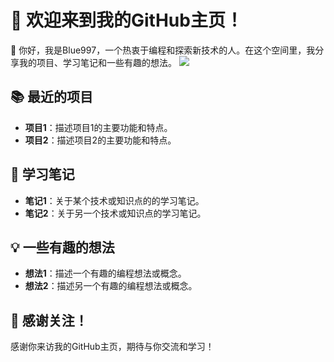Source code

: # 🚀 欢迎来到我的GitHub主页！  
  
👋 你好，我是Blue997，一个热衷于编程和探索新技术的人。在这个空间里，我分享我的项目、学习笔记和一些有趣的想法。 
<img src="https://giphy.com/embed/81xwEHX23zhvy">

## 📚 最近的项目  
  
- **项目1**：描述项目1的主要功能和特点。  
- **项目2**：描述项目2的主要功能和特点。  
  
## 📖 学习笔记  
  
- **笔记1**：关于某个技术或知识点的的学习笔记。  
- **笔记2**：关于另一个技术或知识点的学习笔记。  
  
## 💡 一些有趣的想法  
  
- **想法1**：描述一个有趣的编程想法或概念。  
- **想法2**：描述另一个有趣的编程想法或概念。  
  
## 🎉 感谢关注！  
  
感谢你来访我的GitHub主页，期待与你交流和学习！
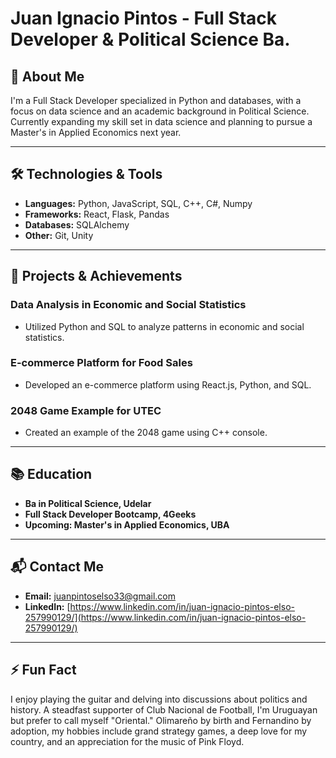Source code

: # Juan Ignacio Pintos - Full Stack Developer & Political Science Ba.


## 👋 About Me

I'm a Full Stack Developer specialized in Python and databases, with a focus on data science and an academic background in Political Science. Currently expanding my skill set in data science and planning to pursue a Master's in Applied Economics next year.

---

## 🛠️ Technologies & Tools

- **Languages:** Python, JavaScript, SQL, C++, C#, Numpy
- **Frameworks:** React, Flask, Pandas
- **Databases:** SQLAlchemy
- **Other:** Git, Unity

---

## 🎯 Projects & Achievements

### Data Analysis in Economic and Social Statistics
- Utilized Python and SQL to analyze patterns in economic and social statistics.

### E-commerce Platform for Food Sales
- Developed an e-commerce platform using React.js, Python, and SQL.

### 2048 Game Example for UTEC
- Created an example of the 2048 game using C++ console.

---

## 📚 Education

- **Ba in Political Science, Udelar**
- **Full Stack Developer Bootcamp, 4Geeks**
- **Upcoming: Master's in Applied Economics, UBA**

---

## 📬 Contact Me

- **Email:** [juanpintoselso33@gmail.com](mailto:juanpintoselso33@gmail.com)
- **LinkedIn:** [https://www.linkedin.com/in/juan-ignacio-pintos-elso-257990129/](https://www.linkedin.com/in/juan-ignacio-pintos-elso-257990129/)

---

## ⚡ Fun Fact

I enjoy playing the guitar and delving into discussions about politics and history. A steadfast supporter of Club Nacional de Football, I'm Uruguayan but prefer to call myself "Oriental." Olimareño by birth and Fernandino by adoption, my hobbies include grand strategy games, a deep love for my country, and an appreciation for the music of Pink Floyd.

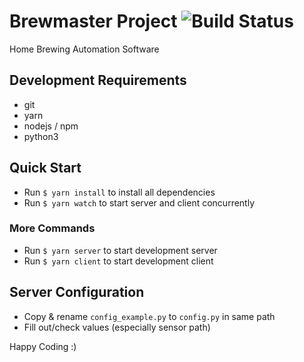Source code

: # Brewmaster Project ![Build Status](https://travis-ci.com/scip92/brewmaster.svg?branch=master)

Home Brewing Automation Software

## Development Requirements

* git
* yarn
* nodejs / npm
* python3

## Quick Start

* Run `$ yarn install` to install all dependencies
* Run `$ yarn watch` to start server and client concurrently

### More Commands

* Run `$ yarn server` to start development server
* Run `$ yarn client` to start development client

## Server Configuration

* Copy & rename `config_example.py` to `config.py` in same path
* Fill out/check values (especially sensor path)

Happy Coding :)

==

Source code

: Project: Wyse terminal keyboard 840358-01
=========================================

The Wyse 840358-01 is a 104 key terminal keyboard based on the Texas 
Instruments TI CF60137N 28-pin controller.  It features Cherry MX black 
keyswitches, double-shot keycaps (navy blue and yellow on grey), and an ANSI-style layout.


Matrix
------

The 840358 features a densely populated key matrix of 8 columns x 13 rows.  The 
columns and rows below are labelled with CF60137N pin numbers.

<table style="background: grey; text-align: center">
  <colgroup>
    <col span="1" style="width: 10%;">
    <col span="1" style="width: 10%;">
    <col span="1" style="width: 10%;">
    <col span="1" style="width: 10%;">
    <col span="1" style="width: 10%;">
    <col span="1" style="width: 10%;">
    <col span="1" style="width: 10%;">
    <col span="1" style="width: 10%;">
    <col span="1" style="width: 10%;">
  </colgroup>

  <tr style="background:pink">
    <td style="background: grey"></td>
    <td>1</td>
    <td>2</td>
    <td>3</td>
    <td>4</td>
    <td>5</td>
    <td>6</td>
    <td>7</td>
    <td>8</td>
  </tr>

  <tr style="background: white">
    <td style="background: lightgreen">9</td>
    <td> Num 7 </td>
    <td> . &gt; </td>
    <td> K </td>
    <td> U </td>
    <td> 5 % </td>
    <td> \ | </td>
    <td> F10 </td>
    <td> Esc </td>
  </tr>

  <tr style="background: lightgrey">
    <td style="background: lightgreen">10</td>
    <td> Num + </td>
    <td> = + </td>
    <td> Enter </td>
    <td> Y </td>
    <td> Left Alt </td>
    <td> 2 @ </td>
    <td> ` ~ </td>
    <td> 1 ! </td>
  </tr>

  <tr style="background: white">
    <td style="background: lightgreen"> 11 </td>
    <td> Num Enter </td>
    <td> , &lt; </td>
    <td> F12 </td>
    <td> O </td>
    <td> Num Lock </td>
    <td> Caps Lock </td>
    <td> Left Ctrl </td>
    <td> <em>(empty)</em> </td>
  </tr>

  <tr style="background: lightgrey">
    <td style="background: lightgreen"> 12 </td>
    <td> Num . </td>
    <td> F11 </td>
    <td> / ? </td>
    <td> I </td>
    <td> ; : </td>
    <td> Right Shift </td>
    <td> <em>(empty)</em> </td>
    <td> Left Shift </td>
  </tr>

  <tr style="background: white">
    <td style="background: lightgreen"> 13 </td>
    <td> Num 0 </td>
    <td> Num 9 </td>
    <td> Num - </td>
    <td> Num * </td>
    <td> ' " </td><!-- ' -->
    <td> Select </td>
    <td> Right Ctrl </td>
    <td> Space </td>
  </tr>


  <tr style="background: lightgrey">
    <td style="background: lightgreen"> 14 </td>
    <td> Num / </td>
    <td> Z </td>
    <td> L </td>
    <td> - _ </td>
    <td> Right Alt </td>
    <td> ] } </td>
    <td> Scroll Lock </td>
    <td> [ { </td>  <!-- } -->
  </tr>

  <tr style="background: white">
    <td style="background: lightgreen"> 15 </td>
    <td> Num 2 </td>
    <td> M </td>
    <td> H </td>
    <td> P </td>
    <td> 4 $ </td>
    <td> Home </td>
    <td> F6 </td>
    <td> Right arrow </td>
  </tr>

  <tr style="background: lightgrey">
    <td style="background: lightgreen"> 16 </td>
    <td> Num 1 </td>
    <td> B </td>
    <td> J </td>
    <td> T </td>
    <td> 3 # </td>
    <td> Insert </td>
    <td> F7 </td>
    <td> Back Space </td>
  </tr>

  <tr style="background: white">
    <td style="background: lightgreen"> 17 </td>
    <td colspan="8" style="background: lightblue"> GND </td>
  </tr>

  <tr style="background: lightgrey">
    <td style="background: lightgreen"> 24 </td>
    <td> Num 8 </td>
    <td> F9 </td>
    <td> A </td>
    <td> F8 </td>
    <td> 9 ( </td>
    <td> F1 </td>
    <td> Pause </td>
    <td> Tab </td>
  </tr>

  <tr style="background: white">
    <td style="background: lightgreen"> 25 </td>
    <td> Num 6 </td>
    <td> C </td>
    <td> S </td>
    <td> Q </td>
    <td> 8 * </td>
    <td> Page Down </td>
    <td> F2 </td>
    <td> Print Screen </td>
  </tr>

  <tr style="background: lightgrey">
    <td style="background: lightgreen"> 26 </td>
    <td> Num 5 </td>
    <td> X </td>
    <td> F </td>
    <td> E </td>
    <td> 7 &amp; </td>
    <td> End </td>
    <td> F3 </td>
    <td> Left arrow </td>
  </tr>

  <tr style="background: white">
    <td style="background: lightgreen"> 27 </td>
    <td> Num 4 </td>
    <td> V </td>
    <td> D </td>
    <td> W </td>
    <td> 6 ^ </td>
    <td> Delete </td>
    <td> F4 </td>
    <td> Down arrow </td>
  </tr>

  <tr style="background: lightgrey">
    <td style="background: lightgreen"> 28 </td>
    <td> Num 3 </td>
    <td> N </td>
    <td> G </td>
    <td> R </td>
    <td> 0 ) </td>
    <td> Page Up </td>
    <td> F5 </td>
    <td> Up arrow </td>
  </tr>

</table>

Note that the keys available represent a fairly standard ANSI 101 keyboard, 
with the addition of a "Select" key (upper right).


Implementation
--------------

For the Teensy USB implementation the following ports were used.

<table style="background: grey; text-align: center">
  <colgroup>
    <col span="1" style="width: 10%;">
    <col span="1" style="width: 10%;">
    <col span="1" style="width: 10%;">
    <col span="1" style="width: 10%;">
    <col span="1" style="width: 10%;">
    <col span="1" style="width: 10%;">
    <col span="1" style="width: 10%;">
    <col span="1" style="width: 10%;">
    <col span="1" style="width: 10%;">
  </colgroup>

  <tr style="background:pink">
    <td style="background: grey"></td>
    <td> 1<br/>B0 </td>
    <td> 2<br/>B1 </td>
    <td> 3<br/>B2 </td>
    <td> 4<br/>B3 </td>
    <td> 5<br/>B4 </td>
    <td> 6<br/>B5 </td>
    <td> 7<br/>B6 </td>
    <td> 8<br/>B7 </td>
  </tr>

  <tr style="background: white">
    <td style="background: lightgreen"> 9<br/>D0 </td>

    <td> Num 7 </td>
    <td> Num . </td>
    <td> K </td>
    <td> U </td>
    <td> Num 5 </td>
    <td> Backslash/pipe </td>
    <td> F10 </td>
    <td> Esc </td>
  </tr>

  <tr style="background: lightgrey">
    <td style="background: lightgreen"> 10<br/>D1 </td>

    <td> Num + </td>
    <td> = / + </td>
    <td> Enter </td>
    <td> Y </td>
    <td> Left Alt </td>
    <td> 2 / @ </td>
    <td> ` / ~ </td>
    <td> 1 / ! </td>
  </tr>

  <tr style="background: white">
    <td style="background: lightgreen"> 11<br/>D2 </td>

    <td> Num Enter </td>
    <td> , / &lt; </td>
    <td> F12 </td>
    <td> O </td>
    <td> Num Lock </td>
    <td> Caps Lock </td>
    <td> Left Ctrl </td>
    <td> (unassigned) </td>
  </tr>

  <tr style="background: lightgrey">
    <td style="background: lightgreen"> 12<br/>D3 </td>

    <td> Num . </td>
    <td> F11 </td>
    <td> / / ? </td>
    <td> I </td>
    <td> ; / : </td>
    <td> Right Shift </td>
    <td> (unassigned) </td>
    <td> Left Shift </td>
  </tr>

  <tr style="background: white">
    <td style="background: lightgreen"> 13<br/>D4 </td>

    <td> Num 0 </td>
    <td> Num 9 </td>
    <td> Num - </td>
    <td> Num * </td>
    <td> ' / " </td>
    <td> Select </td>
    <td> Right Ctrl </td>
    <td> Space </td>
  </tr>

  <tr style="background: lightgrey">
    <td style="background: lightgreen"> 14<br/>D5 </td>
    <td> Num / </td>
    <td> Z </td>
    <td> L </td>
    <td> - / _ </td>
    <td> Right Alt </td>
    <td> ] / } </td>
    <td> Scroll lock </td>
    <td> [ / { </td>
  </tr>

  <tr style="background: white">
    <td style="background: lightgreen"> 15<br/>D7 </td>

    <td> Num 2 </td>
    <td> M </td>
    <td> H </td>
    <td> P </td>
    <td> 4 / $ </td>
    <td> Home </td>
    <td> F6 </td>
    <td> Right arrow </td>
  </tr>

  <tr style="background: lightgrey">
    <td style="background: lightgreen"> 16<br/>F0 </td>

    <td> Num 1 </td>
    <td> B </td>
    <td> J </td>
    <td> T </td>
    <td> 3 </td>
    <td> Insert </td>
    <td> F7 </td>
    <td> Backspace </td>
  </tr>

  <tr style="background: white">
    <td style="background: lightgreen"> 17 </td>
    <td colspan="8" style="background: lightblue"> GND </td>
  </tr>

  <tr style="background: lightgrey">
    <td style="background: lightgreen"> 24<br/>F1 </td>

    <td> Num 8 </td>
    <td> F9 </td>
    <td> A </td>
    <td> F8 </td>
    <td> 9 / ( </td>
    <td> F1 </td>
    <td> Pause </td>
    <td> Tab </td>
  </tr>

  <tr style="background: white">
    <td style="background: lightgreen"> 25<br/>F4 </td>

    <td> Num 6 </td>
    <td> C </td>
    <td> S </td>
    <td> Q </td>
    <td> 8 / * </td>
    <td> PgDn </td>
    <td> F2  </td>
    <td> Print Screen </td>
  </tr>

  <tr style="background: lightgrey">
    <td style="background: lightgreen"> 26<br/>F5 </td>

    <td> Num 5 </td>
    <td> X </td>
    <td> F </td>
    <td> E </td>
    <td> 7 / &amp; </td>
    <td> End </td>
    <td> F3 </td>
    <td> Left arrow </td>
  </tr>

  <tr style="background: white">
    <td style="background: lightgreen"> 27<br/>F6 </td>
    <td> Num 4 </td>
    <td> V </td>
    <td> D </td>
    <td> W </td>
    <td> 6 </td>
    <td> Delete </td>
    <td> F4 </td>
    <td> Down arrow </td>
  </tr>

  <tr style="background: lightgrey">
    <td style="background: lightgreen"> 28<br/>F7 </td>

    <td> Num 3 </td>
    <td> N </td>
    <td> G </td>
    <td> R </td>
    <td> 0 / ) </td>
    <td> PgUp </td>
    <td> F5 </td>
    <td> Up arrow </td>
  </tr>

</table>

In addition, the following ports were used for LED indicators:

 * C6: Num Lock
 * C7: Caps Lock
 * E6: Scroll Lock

Exercise details: Identify every line above with the string "React" in it. Copy those lines.

Solution to this problem:
- **Frameworks:** React, Flask, Pandas
- Developed an e-commerce platform using React.js, Python, and SQL.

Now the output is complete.